-- Opening Marker --
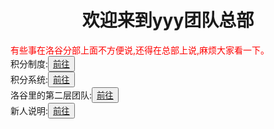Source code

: <html>
	<head>
		<title>yyy团队的总部</title>
	    <style type="text/css">
		<!--
			.red{color:#FF0000}
			.green{color:#00FF00}
			.purple{color: #FF00FF}
		-->
        </style>
	</head>
	<body>
		<h1><center>欢迎来到yyy团队总部</center></h1>
		<div class="red">有些事在洛谷分部上面不方便说,还得在总部上说,麻烦大家看一下。</div>
		<div>积分制度:<button title="hello"><a href="https://zhouningyuan1234.github.io/zhidu/">前往</a></button></div>
		<div>积分系统:<button title="hello"><a href="https://zhouningyuan1234.github.io/xitong/">前往</a></button></div>
		<div>洛谷里的第二层团队:<button title="hello"><a href="https://www.luogu.org/team/show?teamid=18753">前往</a></button></div>
		<div>新人说明:<button title="hello"><a href="https://zhouningyuan1234.github.io/xinrenshuoming/
">前往</a></button></div>
	</body>
</html>
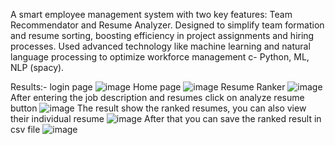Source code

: A smart employee management system with two key features: Team Recommendator and Resume Analyzer. 
Designed to simplify team formation and resume sorting, boosting efficiency in project assignments and hiring processes.
Used advanced technology like machine learning and natural language processing to optimize workforce management c- Python, ML, NLP (spacy).

Results:- 
login page
![image](https://github.com/Pranay-2911/Employeezy/assets/147989829/b297b911-5dea-4169-bfff-dbbc039fc337)
Home page
![image](https://github.com/Pranay-2911/Employeezy/assets/147989829/ef08b683-3372-430c-8998-42ed7202fced)
Resume Ranker
![image](https://github.com/Pranay-2911/Employeezy/assets/147989829/7fdf2249-3788-4b4c-bc68-79775313c204)
After entering the job description and resumes click on analyze resume button
![image](https://github.com/Pranay-2911/Employeezy/assets/147989829/f4809946-51bd-4cd0-ac9b-d317ac7b7db6)
The result show the ranked resumes, you can also view their individual resume
![image](https://github.com/Pranay-2911/Employeezy/assets/147989829/f64842d6-08d8-484c-985e-915abaaaa144)
After that you can save the ranked result in csv file
![image](https://github.com/Pranay-2911/Employeezy/assets/147989829/8756dfae-f61b-4a34-901c-fd561d38620b)




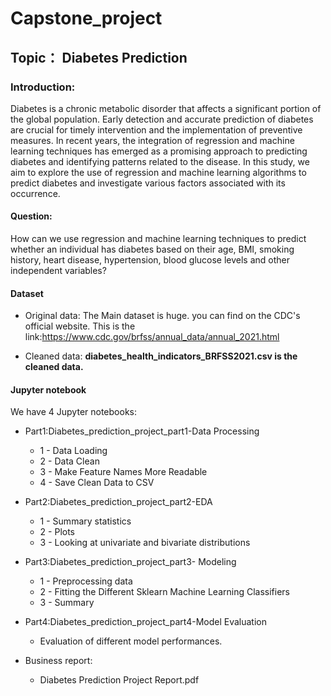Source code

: # Capstone_project
## Topic： Diabetes Prediction

### Introduction:

Diabetes is a chronic metabolic disorder that affects a significant portion of the global population. Early detection and accurate prediction of diabetes are crucial for timely intervention and the implementation of preventive measures. In recent years, the integration of regression and machine learning techniques has emerged as a promising approach to predicting diabetes and identifying patterns related to the disease. In this study, we aim to explore the use of regression and machine learning algorithms to predict diabetes and investigate various factors associated with its occurrence.

#### Question:
How can we use regression and machine learning techniques to predict whether an individual has diabetes based on their age, BMI, smoking history, heart disease, hypertension, blood glucose levels and other independent variables?

#### Dataset

- Original data:
The Main dataset is huge. you can find on the CDC's official website. This is the link:https://www.cdc.gov/brfss/annual_data/annual_2021.html

- Cleaned data:
**diabetes_health_indicators_BRFSS2021.csv is the cleaned data.**

#### Jupyter notebook

We have 4 Jupyter notebooks:

- Part1:Diabetes_prediction_project_part1-Data Processing
     - 1 - Data Loading
     - 2 - Data Clean
     - 3 - Make Feature Names More Readable
     - 4 - Save Clean Data to CSV

- Part2:Diabetes_prediction_project_part2-EDA
     - 1 - Summary statistics
     - 2 - Plots
     - 3 - Looking at univariate and bivariate distributions
     
- Part3:Diabetes_prediction_project_part3- Modeling
     - 1 - Preprocessing data
     - 2 - Fitting the Different Sklearn Machine Learning Classifiers
     - 3 - Summary

- Part4:Diabetes_prediction_project_part4-Model Evaluation
     - Evaluation of different model performances.
- Business report:
  - Diabetes Prediction Project Report.pdf
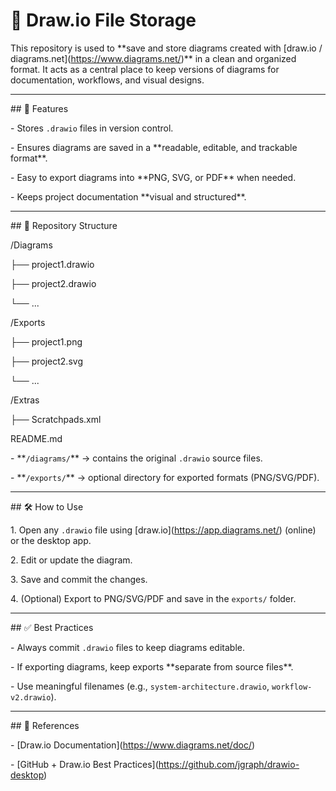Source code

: # 📂 Draw.io File Storage  



This repository is used to \*\*save and store diagrams created with \[draw.io / diagrams.net](https://www.diagrams.net/)\*\* in a clean and organized format. It acts as a central place to keep versions of diagrams for documentation, workflows, and visual designs.  



---



\## 🚀 Features  

\- Stores `.drawio` files in version control.  

\- Ensures diagrams are saved in a \*\*readable, editable, and trackable format\*\*.  

\- Easy to export diagrams into \*\*PNG, SVG, or PDF\*\* when needed.  

\- Keeps project documentation \*\*visual and structured\*\*.  



---



\## 📁 Repository Structure  

/Diagrams

├── project1.drawio

├── project2.drawio

└── ...

/Exports

├── project1.png

├── project2.svg

└── ...

/Extras

├── Scratchpads.xml

README.md





\- \*\*`/diagrams/`\*\* → contains the original `.drawio` source files.  

\- \*\*`/exports/`\*\* → optional directory for exported formats (PNG/SVG/PDF).  



---



\## 🛠 How to Use  



1\. Open any `.drawio` file using \[draw.io](https://app.diagrams.net/) (online) or the desktop app.  

2\. Edit or update the diagram.  

3\. Save and commit the changes.  

4\. (Optional) Export to PNG/SVG/PDF and save in the `exports/` folder.  



---



\## ✅ Best Practices  

\- Always commit `.drawio` files to keep diagrams editable.  

\- If exporting diagrams, keep exports \*\*separate from source files\*\*.  

\- Use meaningful filenames (e.g., `system-architecture.drawio`, `workflow-v2.drawio`).  



---



\## 📖 References  

\- \[Draw.io Documentation](https://www.diagrams.net/doc/)  

\- \[GitHub + Draw.io Best Practices](https://github.com/jgraph/drawio-desktop)  



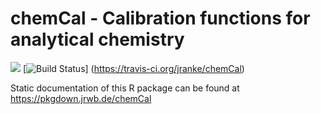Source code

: # chemCal - Calibration functions for analytical chemistry

[![](https://www.r-pkg.org/badges/version/chemCal)](https://cran.r-project.org/package=chemCal)
[![Build Status](https://travis-ci.org/jranke/chemCal.svg?branch=master)]
(https://travis-ci.org/jranke/chemCal)

Static documentation of this R package can be found at
https://pkgdown.jrwb.de/chemCal
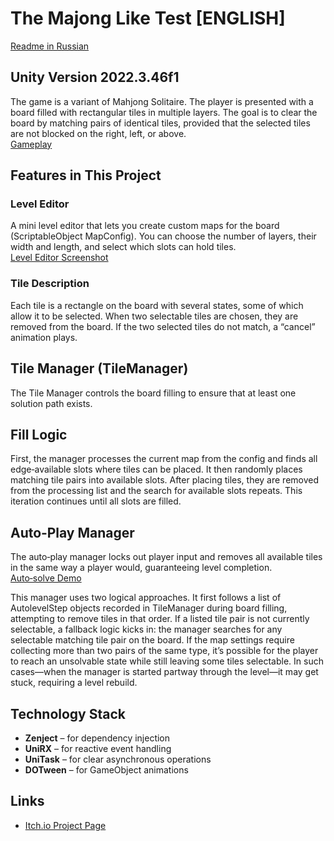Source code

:# The Majong Like Test [ENGLISH]
[Readme in Russian](./README.md)

## Unity Version 2022.3.46f1

The game is a variant of Mahjong Solitaire. The player is presented with a board filled with rectangular tiles in multiple layers. The goal is to clear the board by matching pairs of identical tiles, provided that the selected tiles are not blocked on the right, left, or above.  
[Gameplay](./gameplay.gif)

## Features in This Project

### Level Editor
A mini level editor that lets you create custom maps for the board (ScriptableObject MapConfig). You can choose the number of layers, their width and length, and select which slots can hold tiles.  
[Level Editor Screenshot](./inspector.png)

### Tile Description
Each tile is a rectangle on the board with several states, some of which allow it to be selected. When two selectable tiles are chosen, they are removed from the board. If the two selected tiles do not match, a “cancel” animation plays.

## Tile Manager (TileManager)
The Tile Manager controls the board filling to ensure that at least one solution path exists.

## Fill Logic
First, the manager processes the current map from the config and finds all edge‐available slots where tiles can be placed. It then randomly places matching tile pairs into available slots. After placing tiles, they are removed from the processing list and the search for available slots repeats. This iteration continues until all slots are filled.

## Auto‐Play Manager
The auto‐play manager locks out player input and removes all available tiles in the same way a player would, guaranteeing level completion.  
[Auto‐solve Demo](./solve_level.gif)

This manager uses two logical approaches. It first follows a list of AutolevelStep objects recorded in TileManager during board filling, attempting to remove tiles in that order. If a listed tile pair is not currently selectable, a fallback logic kicks in: the manager searches for any selectable matching tile pair on the board. If the map settings require collecting more than two pairs of the same type, it’s possible for the player to reach an unsolvable state while still leaving some tiles selectable. In such cases—when the manager is started partway through the level—it may get stuck, requiring a level rebuild.

## Technology Stack
- **Zenject** – for dependency injection  
- **UniRX** – for reactive event handling  
- **UniTask** – for clear asynchronous operations  
- **DOTween** – for GameObject animations  

## Links
- [Itch.io Project Page](https://itch.io/your-project)  
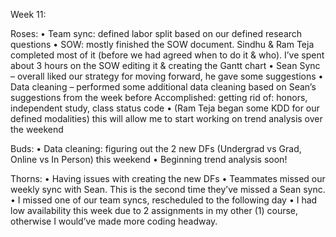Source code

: Week 11:

Roses:
•	Team sync: defined labor split based on our defined research questions 
•	SOW: mostly finished the SOW document. Sindhu & Ram Teja completed most of it (before we had agreed when to do it & who). I’ve spent about 3 hours on the SOW editing it & creating the Gantt chart
•	Sean Sync – overall liked our strategy for moving forward, he gave some suggestions
•	Data cleaning – performed some additional data cleaning based on Sean’s suggestions from the week before
        Accomplished: getting rid of: honors, independent study, class status code
•	(Ram Teja began some KDD for our defined modalities) this will allow me to start working on trend analysis over the weekend

Buds:
•	Data cleaning: figuring out the 2 new DFs (Undergrad vs Grad, Online vs In Person) this weekend
•	Beginning trend analysis soon!

Thorns:
•	Having issues with creating the new DFs 
•	Teammates missed our weekly sync with Sean. This is the second time they’ve missed a Sean sync.
•	I missed one of our team syncs, rescheduled to the following day
•	I had low availability this week due to 2 assignments in my other (1) course, otherwise I would’ve made more coding headway. 
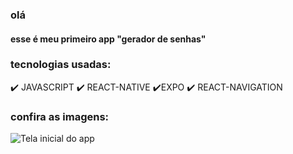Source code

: ### olá

#### esse é meu primeiro app "gerador de senhas"

### tecnologias usadas:
✔️ JAVASCRIPT
✔️ REACT-NATIVE
✔️EXPO
✔️ REACT-NAVIGATION

### confira as imagens:

![Tela inicial do app](https://github.com/Emanoellima-dev/Meu-primeiro-app/blob/main/imagens/imagem1.png)
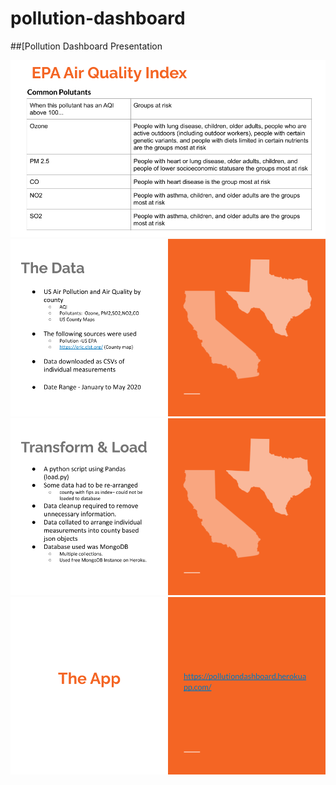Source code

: # pollution-dashboard
##[Pollution Dashboard Presentation

   
![Pollutants](Common_Pollutants.png)
![Data](Pollutants_data.png)
![ETL](Transform_load.png)
![App](The_App.png)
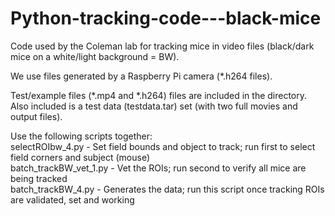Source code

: # Python-tracking-code---black-mice

Code used by the Coleman lab for tracking mice in video files (black/dark mice on a white/light background = BW).  

We use files generated by a Raspberry Pi camera (*.h264 files).  

Test/example files (*.mp4 and *.h264) files are included in the directory.
Also included is a test data (testdata.tar) set (with two full movies and output files).

Use the following scripts together:  
selectROIbw_4.py - Set field bounds and object to track; run first to select field corners and subject (mouse)  
batch_trackBW_vet_1.py - Vet the ROIs; run second to verify all mice are being tracked  
batch_trackBW_4.py - Generates the data; run this script once tracking ROIs are validated, set and working  
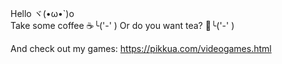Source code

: Hello ヾ(•ω•`)o  
Take some coffee ☕╰('-' )  Or do you want tea? 🍵╰('-' ) 

And check out my games: https://pikkua.com/videogames.html

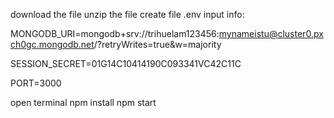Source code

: download the file
unzip the file
create file .env
input info:

MONGODB_URI=mongodb+srv://trihuelam123456:mynameistu@cluster0.pxch0gc.mongodb.net/?retryWrites=true&w=majority

SESSION_SECRET=01G14C10414190C093341VC42C11C

PORT=3000

open terminal
npm install
npm start
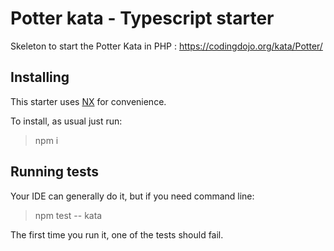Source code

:

# Potter kata - Typescript starter

Skeleton to start the Potter Kata in PHP : https://codingdojo.org/kata/Potter/

## Installing 

This starter uses [NX](https://nx.dev) for convenience.

To install, as usual just run:

> npm i

## Running tests

Your IDE can generally do it, but if you need command line: 

> npm test -- kata

The first time you run it, one of the tests should fail.
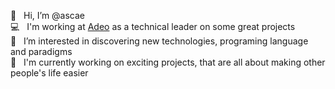 👋 &nbsp; Hi, I’m @ascae <br />
💻 &nbsp; I'm working at [Adeo](https://www.adeo.com/en/) as a technical leader on some great projects <br />
👀 &nbsp; I’m interested in discovering new technologies, programing language and paradigms <br />
🌱 &nbsp; I'm currently working on exciting projects, that are all about making other people's life easier 

<!---
ascae/ascae is a ✨ special ✨ repository because its `README.md` (this file) appears on your GitHub profile.
You can click the Preview link to take a look at your changes.
--->
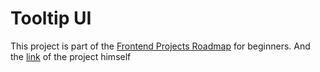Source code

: # Tooltip UI

This project is part of the [Frontend Projects Roadmap](https://roadmap.sh/frontend/projects) for beginners. And the [link](https://roadmap.sh/projects/tooltip-ui) of the project himself 
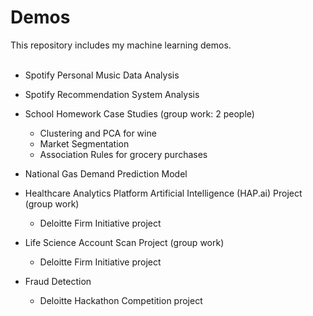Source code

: # Demos
This repository includes my machine learning demos. <br/> <br/>
* Spotify Personal Music Data Analysis <br/>

* Spotify Recommendation System Analysis <br/>

* School Homework Case Studies (group work: 2 people) 
  - Clustering and PCA for wine 
  - Market Segmentation
  - Association Rules for grocery purchases <br/> 

* National Gas Demand Prediction Model

* Healthcare Analytics Platform Artificial Intelligence (HAP.ai) Project (group work)
  - Deloitte Firm Initiative project

* Life Science Account Scan Project (group work)
  - Deloitte Firm Initiative project

* Fraud Detection
  - Deloitte Hackathon Competition project


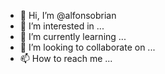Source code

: - 👋 Hi, I’m @alfonsobrian
- 👀 I’m interested in ...
- 🌱 I’m currently learning ...
- 💞️ I’m looking to collaborate on ...
- 📫 How to reach me ...

<!---
alfonsobrian/alfonsobrian is a ✨ special ✨ repository because its `README.md` (this file) appears on your GitHub profile.
You can click the Preview link to take a look at your changes.
--->
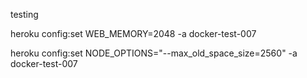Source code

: testing

heroku config:set WEB_MEMORY=2048 -a docker-test-007

heroku config:set NODE_OPTIONS="--max_old_space_size=2560" -a docker-test-007
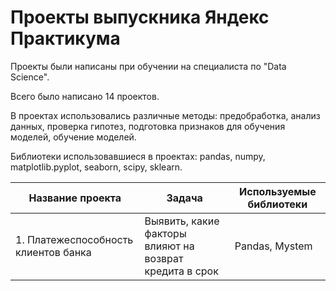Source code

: # Проекты выпускника Яндекс Практикума

Проекты были написаны при обучении на специалиста по "Data Science".

Всего было написано 14 проектов.

В проектах использовались различные методы: предобработка, анализ данных, проверка гипотез, подготовка признаков для обучения моделей, обучение моделей.
 
Библиотеки использовавшиеся в проектах: pandas, numpy, matplotlib.pyplot, seaborn, scipy, sklearn.

Название проекта                     | Задача                                                                                            | Используемые библиотеки
-------------------------------------|---------------------------------------------------------------------------------------------------|-----------------------------------------
1. Платежеспособность клиентов банка|Выявить, какие факторы влияют на возврат кредита в срок|Pandas, Mystem
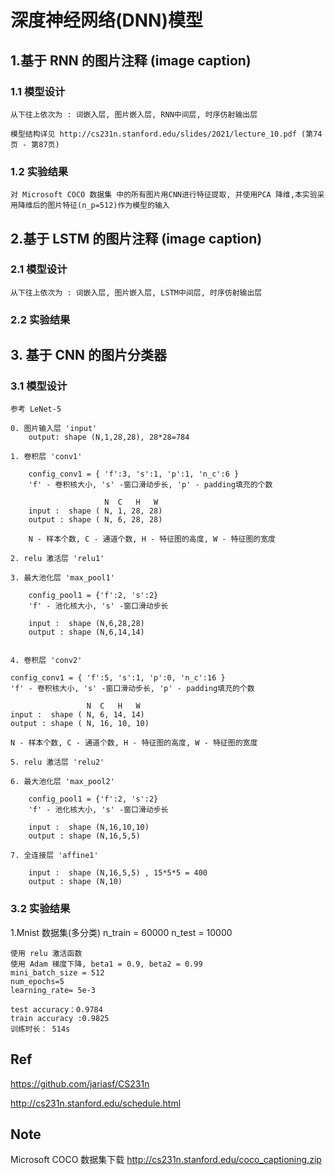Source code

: 
# 深度神经网络(DNN)模型

## 1.基于 RNN 的图片注释 (image caption)

### 1.1 模型设计

    从下往上依次为 : 词嵌入层, 图片嵌入层, RNN中间层, 时序仿射输出层

    模型结构详见 http://cs231n.stanford.edu/slides/2021/lecture_10.pdf (第74页 - 第87页)


### 1.2 实验结果

    对 Microsoft COCO 数据集 中的所有图片用CNN进行特征提取, 并使用PCA 降维,本实验采用降维后的图片特征(n_p=512)作为模型的输入



## 2.基于 LSTM 的图片注释 (image caption)

### 2.1 模型设计

    从下往上依次为 : 词嵌入层, 图片嵌入层, LSTM中间层, 时序仿射输出层

### 2.2 实验结果

## 3. 基于 CNN 的图片分类器

### 3.1 模型设计

    参考 LeNet-5

    0. 图片输入层 'input'
        output: shape (N,1,28,28), 28*28=784

    1. 卷积层 'conv1'

        config_conv1 = { 'f':3, 's':1, 'p':1, 'n_c':6 }
        'f' - 卷积核大小, 's' -窗口滑动步长, 'p' - padding填充的个数

                         N  C   H   W
        input :  shape ( N, 1, 28, 28)
        output : shape ( N, 6, 28, 28)

        N - 样本个数, C - 通道个数, H - 特征图的高度, W - 特征图的宽度

    2. relu 激活层 'relu1'

    3. 最大池化层 'max_pool1'

        config_pool1 = {'f':2, 's':2}
        'f' - 池化核大小, 's' -窗口滑动步长

        input :  shape (N,6,28,28)
        output : shape (N,6,14,14)


    4. 卷积层 'conv2'

    config_conv1 = { 'f':5, 's':1, 'p':0, 'n_c':16 }
    'f' - 卷积核大小, 's' -窗口滑动步长, 'p' - padding填充的个数

                     N  C   H   W
    input :  shape ( N, 6, 14, 14)
    output : shape ( N, 16, 10, 10)

    N - 样本个数, C - 通道个数, H - 特征图的高度, W - 特征图的宽度

    5. relu 激活层 'relu2'

    6. 最大池化层 'max_pool2'

        config_pool1 = {'f':2, 's':2}
        'f' - 池化核大小, 's' -窗口滑动步长

        input :  shape (N,16,10,10)
        output : shape (N,16,5,5)

    7. 全连接层 'affine1'

        input :  shape (N,16,5,5) , 15*5*5 = 400
        output : shape (N,10)

### 3.2 实验结果

   1.Mnist 数据集(多分类)
    n_train = 60000
    n_test = 10000

    使用 relu 激活函数
    使用 Adam 梯度下降, beta1 = 0.9, beta2 = 0.99
    mini_batch_size = 512
    num_epochs=5
    learning_rate= 5e-3

    test accuracy：0.9784
    train accuracy :0.9825
    训练时长： 514s



## Ref

https://github.com/jariasf/CS231n

http://cs231n.stanford.edu/schedule.html


## Note

Microsoft COCO 数据集下载 http://cs231n.stanford.edu/coco_captioning.zip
-- Closing Marker --
For the data above, set down exactly the lines from the line with "1\. Open any" to the line with "The game is", both included, leaving pictures out.

Exercise output>
1\. Open any `.drawio` file using \[draw.io](https://app.diagrams.net/) (online) or the desktop app.  

2\. Edit or update the diagram.  

3\. Save and commit the changes.  

4\. (Optional) Export to PNG/SVG/PDF and save in the `exports/` folder.  



---



\## ✅ Best Practices  

\- Always commit `.drawio` files to keep diagrams editable.  

\- If exporting diagrams, keep exports \*\*separate from source files\*\*.  

\- Use meaningful filenames (e.g., `system-architecture.drawio`, `workflow-v2.drawio`).  



---



\## 📖 References  

\- \[Draw.io Documentation](https://www.diagrams.net/doc/)  

\- \[GitHub + Draw.io Best Practices](https://github.com/jgraph/drawio-desktop)  



Source code

: # chemCal - Calibration functions for analytical chemistry

[![](https://www.r-pkg.org/badges/version/chemCal)](https://cran.r-project.org/package=chemCal)
[![Build Status](https://travis-ci.org/jranke/chemCal.svg?branch=master)]
(https://travis-ci.org/jranke/chemCal)

Static documentation of this R package can be found at
https://pkgdown.jrwb.de/chemCal
Source code

:# The Majong Like Test [ENGLISH]
[Readme in Russian](./README.md)

## Unity Version 2022.3.46f1

The game is a variant of Mahjong Solitaire. The player is presented with a board filled with rectangular tiles in multiple layers. The goal is to clear the board by matching pairs of identical tiles, provided that the selected tiles are not blocked on the right, left, or above.  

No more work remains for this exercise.